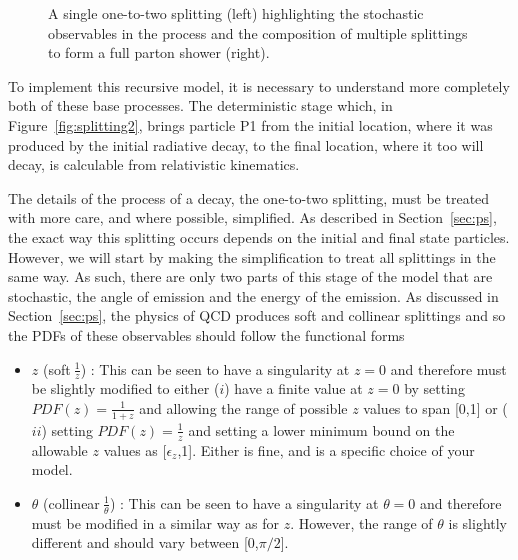 \documentclass[UKenglish,texlive=2016]{\ATLASLATEXPATH atlasdoc}
\begin{document}
\begin{figure}
\centering
{}
\caption{A single one-to-two splitting (left) highlighting the stochastic observables in the process and the composition of multiple splittings to form a full parton shower (right).}
\label{fig:splitting1}
\end{figure}

To implement this recursive model, it is necessary to understand more completely both of these base processes.  The deterministic stage which, in Figure~\ref{fig:splitting2}, brings particle P1 from the initial location, where it was produced by the initial radiative decay, to the final location, where it too will decay, is calculable from relativistic kinematics.  

The details of the process of a decay, the one-to-two splitting, must be treated with more care, and where possible, simplified.  As described in Section~\ref{sec:ps}, the exact way this splitting occurs depends on the initial and final state particles.  However, we will start by making the simplification to treat all splittings in the same way.  As such, there are only two parts of this stage of the model that are stochastic, the angle of emission and the energy of the emission.  As discussed in Section~\ref{sec:ps}, the physics of QCD produces soft and collinear splittings and so the PDFs of these observables should follow the functional forms

\begin{itemize}
\item $z$ (soft$~\frac{1}{z}$) : This can be seen to have a singularity at $z=0$ and therefore must be slightly modified to either ($i$) have a finite value at $z=0$ by setting $PDF(z)=\frac{1}{1+z}$ and allowing the range of possible $z$ values to span [0,1] or ($ii$) setting $PDF(z)=\frac{1}{z}$ and setting a lower minimum bound on the allowable $z$ values as [$\epsilon_z$,1].  Either is fine, and is a specific choice of your model.
\item $\theta$ (collinear$~\frac{1}{\theta}$) : This can be seen to have a singularity at $\theta=0$ and therefore must be modified in a similar way as for $z$.  However, the range of $\theta$ is slightly different and should vary between [0,$\pi/2$].
\end{itemize}
\end{document}
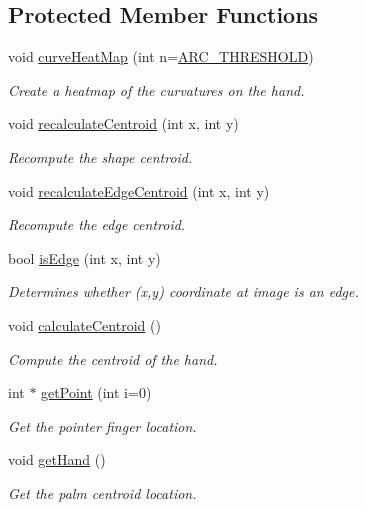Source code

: \subsection*{Protected Member Functions}
\begin{DoxyCompactItemize}
\item 
void \hyperlink{class_hand_ae3d90ae264631ad6af2efbb5baddfda6}{curve\+Heat\+Map} (int n=\hyperlink{_hand_8h_ae12b8d82e4eb35d8bd8cca49ba677eac}{A\+R\+C\+\_\+\+T\+H\+R\+E\+S\+H\+O\+LD})
\begin{DoxyCompactList}\small\item\em Create a heatmap of the curvatures on the hand. \end{DoxyCompactList}\item 
void \hyperlink{class_hand_a8d3f0317f1b0e2edd9e89d679e616fbc}{recalculate\+Centroid} (int x, int y)
\begin{DoxyCompactList}\small\item\em Recompute the shape centroid. \end{DoxyCompactList}\item 
void \hyperlink{class_hand_a3af95101a355738577be20c734a46bf0}{recalculate\+Edge\+Centroid} (int x, int y)
\begin{DoxyCompactList}\small\item\em Recompute the edge centroid. \end{DoxyCompactList}\item 
bool \hyperlink{class_hand_a3c9f87cf116838082875016e459127ae}{is\+Edge} (int x, int y)
\begin{DoxyCompactList}\small\item\em Determines whether (x,y) coordinate at image is an edge. \end{DoxyCompactList}\item 
void \hyperlink{class_hand_aaa3e2992447d5cb16b0c9095028b07c0}{calculate\+Centroid} ()
\begin{DoxyCompactList}\small\item\em Compute the centroid of the hand. \end{DoxyCompactList}\item 
int $\ast$ \hyperlink{class_hand_a0d6fb9c0c195ef544e36e6dfe6621bbb}{get\+Point} (int i=0)
\begin{DoxyCompactList}\small\item\em Get the pointer finger location. \end{DoxyCompactList}\item 
void \hyperlink{class_hand_ac55aeccf6d1c8e2aa8105d334cdf1339}{get\+Hand} ()
\begin{DoxyCompactList}\small\item\em Get the palm centroid location. \end{DoxyCompactList}\end{DoxyCompactItemize}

==============================

EXERCISE DESCRIPTION → Output the data above exactly. Drop every picture.

WRITTEN REPLY →
 \documentclass[UKenglish,texlive=2016]{\ATLASLATEXPATH atlasdoc}
\begin{document}
\begin{figure}
\centering
{}
\caption{A single one-to-two splitting (left) highlighting the stochastic observables in the process and the composition of multiple splittings to form a full parton shower (right).}
\label{fig:splitting1}
\end{figure}

To implement this recursive model, it is necessary to understand more completely both of these base processes.  The deterministic stage which, in Figure~\ref{fig:splitting2}, brings particle P1 from the initial location, where it was produced by the initial radiative decay, to the final location, where it too will decay, is calculable from relativistic kinematics.  

The details of the process of a decay, the one-to-two splitting, must be treated with more care, and where possible, simplified.  As described in Section~\ref{sec:ps}, the exact way this splitting occurs depends on the initial and final state particles.  However, we will start by making the simplification to treat all splittings in the same way.  As such, there are only two parts of this stage of the model that are stochastic, the angle of emission and the energy of the emission.  As discussed in Section~\ref{sec:ps}, the physics of QCD produces soft and collinear splittings and so the PDFs of these observables should follow the functional forms

\begin{itemize}
\item $z$ (soft$~\frac{1}{z}$) : This can be seen to have a singularity at $z=0$ and therefore must be slightly modified to either ($i$) have a finite value at $z=0$ by setting $PDF(z)=\frac{1}{1+z}$ and allowing the range of possible $z$ values to span [0,1] or ($ii$) setting $PDF(z)=\frac{1}{z}$ and setting a lower minimum bound on the allowable $z$ values as [$\epsilon_z$,1].  Either is fine, and is a specific choice of your model.
\item $\theta$ (collinear$~\frac{1}{\theta}$) : This can be seen to have a singularity at $\theta=0$ and therefore must be modified in a similar way as for $z$.  However, the range of $\theta$ is slightly different and should vary between [0,$\pi/2$].
\end{itemize}
\end{document}
Source code

: \subsection*{Protected Member Functions}
\begin{DoxyCompactItemize}
\item 
void \hyperlink{class_hand_ae3d90ae264631ad6af2efbb5baddfda6}{curve\+Heat\+Map} (int n=\hyperlink{_hand_8h_ae12b8d82e4eb35d8bd8cca49ba677eac}{A\+R\+C\+\_\+\+T\+H\+R\+E\+S\+H\+O\+LD})
\begin{DoxyCompactList}\small\item\em Create a heatmap of the curvatures on the hand. \end{DoxyCompactList}\item 
void \hyperlink{class_hand_a8d3f0317f1b0e2edd9e89d679e616fbc}{recalculate\+Centroid} (int x, int y)
\begin{DoxyCompactList}\small\item\em Recompute the shape centroid. \end{DoxyCompactList}\item 
void \hyperlink{class_hand_a3af95101a355738577be20c734a46bf0}{recalculate\+Edge\+Centroid} (int x, int y)
\begin{DoxyCompactList}\small\item\em Recompute the edge centroid. \end{DoxyCompactList}\item 
bool \hyperlink{class_hand_a3c9f87cf116838082875016e459127ae}{is\+Edge} (int x, int y)
\begin{DoxyCompactList}\small\item\em Determines whether (x,y) coordinate at image is an edge. \end{DoxyCompactList}\item 
void \hyperlink{class_hand_aaa3e2992447d5cb16b0c9095028b07c0}{calculate\+Centroid} ()
\begin{DoxyCompactList}\small\item\em Compute the centroid of the hand. \end{DoxyCompactList}\item 
int $\ast$ \hyperlink{class_hand_a0d6fb9c0c195ef544e36e6dfe6621bbb}{get\+Point} (int i=0)
\begin{DoxyCompactList}\small\item\em Get the pointer finger location. \end{DoxyCompactList}\item 
void \hyperlink{class_hand_ac55aeccf6d1c8e2aa8105d334cdf1339}{get\+Hand} ()
\begin{DoxyCompactList}\small\item\em Get the palm centroid location. \end{DoxyCompactList}\end{DoxyCompactItemize}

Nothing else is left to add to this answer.